Ireland – Tall Red Candle
In Ireland, on Christmas Eve, a Christmas tradition includes placing a single red candle in the window. This practice is predominantly part of an Irish Catholic heritage. There are various explanations for the symbolism behind the candle. One belief is that by doing so, they are lighting the way for Mary and Joseph on their way to find the stable in Bethlehem. Another is that the candle in the window represents a symbol of hospitality.

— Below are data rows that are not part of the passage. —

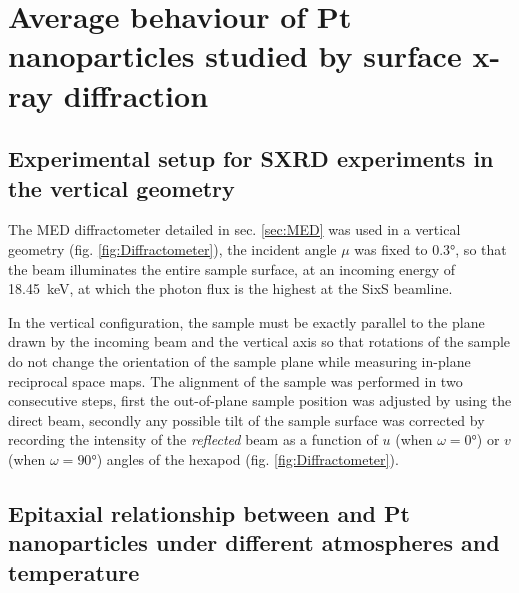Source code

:\section{Average behaviour of Pt nanoparticles studied by surface x-ray diffraction}


\subsection{Experimental setup for SXRD experiments in the vertical geometry}\label{sec:SXRDSetupV}

The MED diffractometer detailed in sec. \ref{sec:MED} was used in a vertical geometry (fig. \ref{fig:Diffractometer}), the incident angle $\mu$ was fixed to \ang{0.3}, so that the beam illuminates the entire sample surface, at an incoming energy of \qty{18.45}{\keV}, at which the photon flux is the highest at the SixS beamline.

In the vertical configuration, the sample must be exactly parallel to the plane drawn by the incoming beam and the vertical axis so that rotations of the sample do not change the orientation of the sample plane while measuring in-plane reciprocal space maps.
The alignment of the sample was performed in two consecutive steps, first the out-of-plane sample position was adjusted by using the direct beam, secondly any possible tilt of the sample surface was corrected by recording the intensity of the \textit{reflected} beam as a function of $u$ (when $\omega=\ang{0}$) or $v$ (when $\omega=\ang{90}$) angles of the hexapod (fig. \ref{fig:Diffractometer}).

\subsection{Epitaxial relationship between  and Pt nanoparticles under different atmospheres and temperature}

Australia – Go to the Beach
While many parts of the world are cold in December, it is summer in Australia and thus one popular tradition is to head down to the beach for some sunny festive fun! Not your ordinary white Christmas, popular activities on the beach include having a barbeque, catching some waves on the beach and building sandmen instead of snowmen!
Japan – KFC
Ever since the wildly successful campaign in 1974 of “Kentucky for Christmas”, Japan celebrates this festive holiday with some delicious fried chicken. It is thought that it was inspired by the Western Christmas tradition of a turkey dinner, and it also doesn’t hurt that Colonel Sanders has a pretty similar look to Santa himself. Today, this tradition of eating Kentucky Fried Chicken during Christmas is still a popular practice it is said that wait times to enter the restaurant can reach for as long as two hours!
We hope you enjoy learning and possibly even trying out these festive traditions from around the world. Merry Christmas!